Items from a dataset:
== Segment start ==

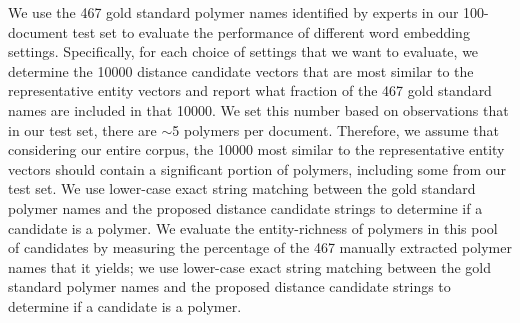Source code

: We use the 467 gold standard polymer names identified by experts in our 100-document test set to
evaluate the performance of different word embedding settings.
Specifically, for each choice of settings that we want to evaluate,
we determine the \num{10000} distance candidate vectors that are most similar to the representative entity vectors 
and report what fraction of the 467 gold standard names are included in that \num{10000}.
We set this number based on observations that in our test set, there are $\sim$5 polymers per document.
Therefore, we assume that considering our entire corpus,  the \num{10000} most similar to the representative entity vectors should contain a significant portion of polymers, including some from our test set.
We use lower-case exact string matching between the gold standard polymer names and the proposed distance candidate strings to determine if a candidate is a polymer.
We evaluate the entity-richness of polymers in this pool of candidates by measuring the percentage of the 467 manually extracted polymer names that it yields;
we use lower-case exact string matching between the gold standard polymer names and the proposed distance candidate strings to determine if a candidate is a polymer.

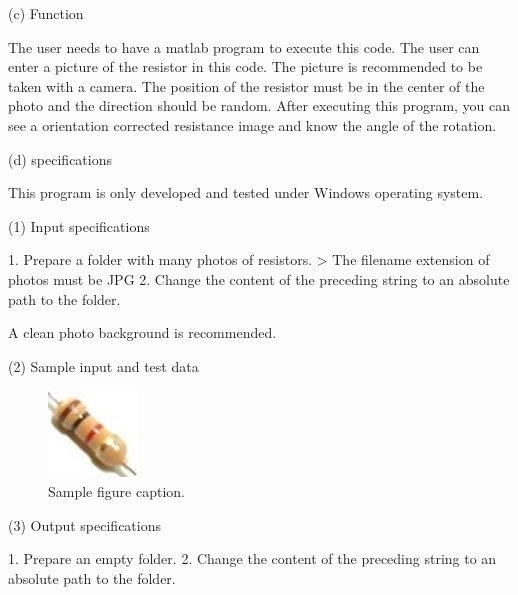 \documentclass{article}
\begin{document}
(c) Function

The user needs to have a matlab program to execute this code.
The user can enter a picture of the resistor in this code. The picture is recommended to be taken with a camera. The position of the resistor must be in the center of the photo and the direction should be random.
After executing this program, you can see a orientation corrected resistance image and know the angle of the rotation.

(d) specifications

This program is only developed and tested under Windows operating system.

(1) Input specifications


1. Prepare a folder with many photos of resistors.
> The filename extension of photos must be JPG
2. Change the content of the preceding string to an absolute path to the folder.

A clean photo background is recommended.

(2) Sample input and test data

\begin{figure}
	\centering
	\includegraphics[width=0.7\linewidth]{e5hIvV0.jpg}
	\caption{Sample figure caption.}
	\label{fig:e5hIvV0jpg}
\end{figure}

(3) Output specifications


1. Prepare an empty folder.
2. Change the content of the preceding string to an absolute path to the folder.
\end{document}
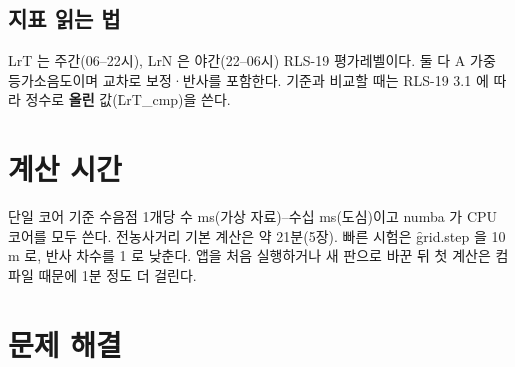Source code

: \documentclass[10.5pt,a4paper]{article}
\begin{document}
\subsection{지표 읽는 법}
LrT 는 주간(06–22시), LrN 은 야간(22–06시) RLS-19 평가레벨이다. 둘 다 A 가중 등가소음도이며 교차로 보정·반사를 포함한다. 기준과 비교할 때는 RLS-19 3.1 에 따라 정수로 \textbf{올린} 값(\f{LrT\_cmp})을 쓴다.

\section{계산 시간}
단일 코어 기준 수음점 1개당 수 ms(가상 자료)–수십 ms(도심)이고 numba 가 CPU 코어를 모두 쓴다. 전농사거리 기본 계산은 약 21분(5장). 빠른 시험은 \f{grid.step} 을 10 m 로, 반사 차수를 1 로 낮춘다. 앱을 처음 실행하거나 새 판으로 바꾼 뒤 첫 계산은 컴파일 때문에 1분 정도 더 걸린다.

\section{문제 해결}
\end{document}
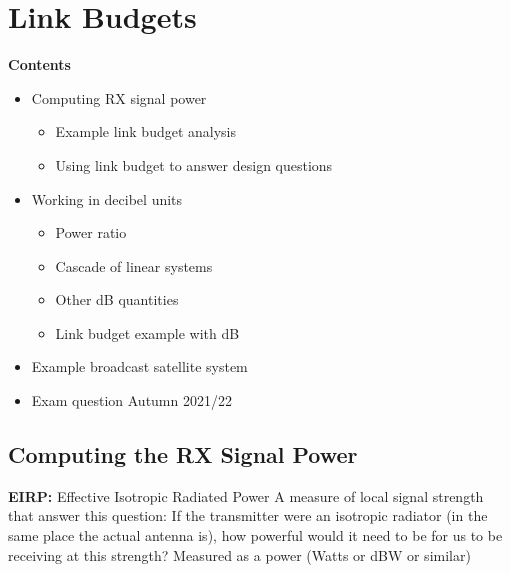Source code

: \documentclass[12pt]{article}
\begin{document}
\section{Link Budgets}
\textbf{Contents}

\begin{itemize}[noitemsep]
    \item Computing RX signal power
    \begin{itemize}[noitemsep]
        \item Example link budget analysis
        \item Using link budget to answer design questions
    \end{itemize}
    \item Working in decibel units
    \begin{itemize}[noitemsep]
        \item Power ratio
        \item Cascade of linear systems
        \item Other dB quantities
        \item Link budget example with dB
    \end{itemize}
    \item Example broadcast satellite system
    \item Exam question Autumn 2021/22
\end{itemize}

\subsection{Computing the RX Signal Power}

\textbf{EIRP:} Effective Isotropic Radiated Power
A measure of local signal strength that answer this question: If the transmitter were an isotropic radiator (in the same place the actual antenna is), how powerful would it need to be for us to be receiving at this strength?
Measured as a power (Watts or dBW or similar)
\end{document}
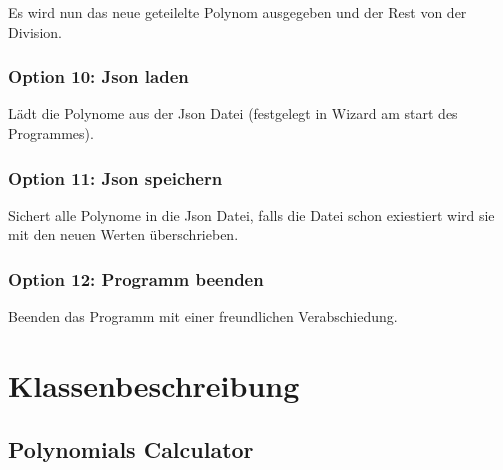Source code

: \documentclass[letterpaper,10pt,ngerman]{sphinxmanual}
\begin{document}
Es wird nun das neue geteilelte Polynom ausgegeben und der Rest von der Division.



\subsection{Option 10: Json laden}
\label{menu:option-10-json-laden}
Lädt die Polynome aus der Json Datei (festgelegt in Wizard am start des Programmes).



\subsection{Option 11: Json speichern}
\label{menu:option-11-json-speichern}
Sichert alle Polynome in die Json Datei, falls die Datei schon exiestiert wird sie mit den neuen Werten überschrieben.



\subsection{Option 12: Programm beenden}
\label{menu:option-12-programm-beenden}
Beenden das Programm mit einer freundlichen Verabschiedung.



\chapter{Klassenbeschreibung}
\label{index:klassenbeschreibung}

\section{Polynomials Calculator}
\label{packages::doc}\label{packages:polynomials-calculator}
\end{document}
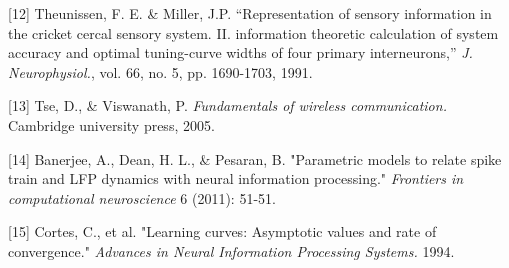 \documentclass{article}
\begin{document}
[12] Theunissen, F. E. \& Miller, J.P. ``Representation of sensory
information in the cricket cercal sensory system. II. information
theoretic calculation of system accuracy and optimal tuning-curve
widths of four primary interneurons,'' \emph{J. Neurophysiol.}, vol. 66,
no. 5, pp. 1690-1703, 1991.

[13] Tse, D., \& Viswanath, P. \emph{Fundamentals of wireless
communication.} Cambridge university press, 2005.

[14] Banerjee, A., Dean, H. L.,  \& Pesaran, B. "Parametric
models to relate spike train and LFP dynamics with neural information
processing." \emph{Frontiers in computational neuroscience} 6 (2011): 51-51.

[15] Cortes, C., et al. "Learning curves: Asymptotic values and rate of convergence." \emph{Advances in Neural Information Processing Systems.} 1994.
\end{document}
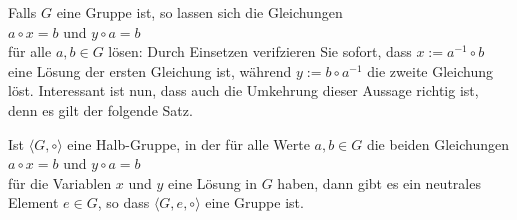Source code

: \noindent
Falls $G$ eine Gruppe ist, so lassen sich die Gleichungen
\\[0.2cm]
\hspace*{1.3cm}
$a \circ x = b$ \quad und \quad $y \circ a = b$
\\[0.2cm]
f\"{u}r alle $a,b \in G$ l\"{o}sen: Durch Einsetzen verifzieren Sie sofort, dass $x := a^{-1} \circ b$
eine L\"{o}sung der ersten Gleichung ist, w\"{a}hrend $y := b \circ a^{-1}$ die zweite Gleichung l\"{o}st.
Interessant ist nun, dass auch die Umkehrung dieser Aussage richtig ist, denn es gilt der folgende
Satz. 

\begin{Satz} \label{satz:solvable}
Ist $\langle G, \circ \rangle$ eine Halb-Gruppe, in der f\"{u}r alle Werte $a,b \in G$ die beiden Gleichungen 
\\[0.2cm]
\hspace*{1.3cm}
$a \circ x = b$ \quad und \quad $y \circ a = b$
\\[0.2cm]  
f\"{u}r die Variablen $x$ und $y$ eine L\"{o}sung in $G$ haben, dann
gibt es ein neutrales Element $e \in G$, so 
dass $\langle G, e, \circ \rangle$  eine Gruppe ist.
\end{Satz}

== Segment end ==

Show each line of the data that contains the string "vectors".

YOUR RESPONSE:
we determine the \num{10000} distance candidate vectors that are most similar to the representative entity vectors 
Therefore, we assume that considering our entire corpus,  the \num{10000} most similar to the representative entity vectors should contain a significant portion of polymers, including some from our test set.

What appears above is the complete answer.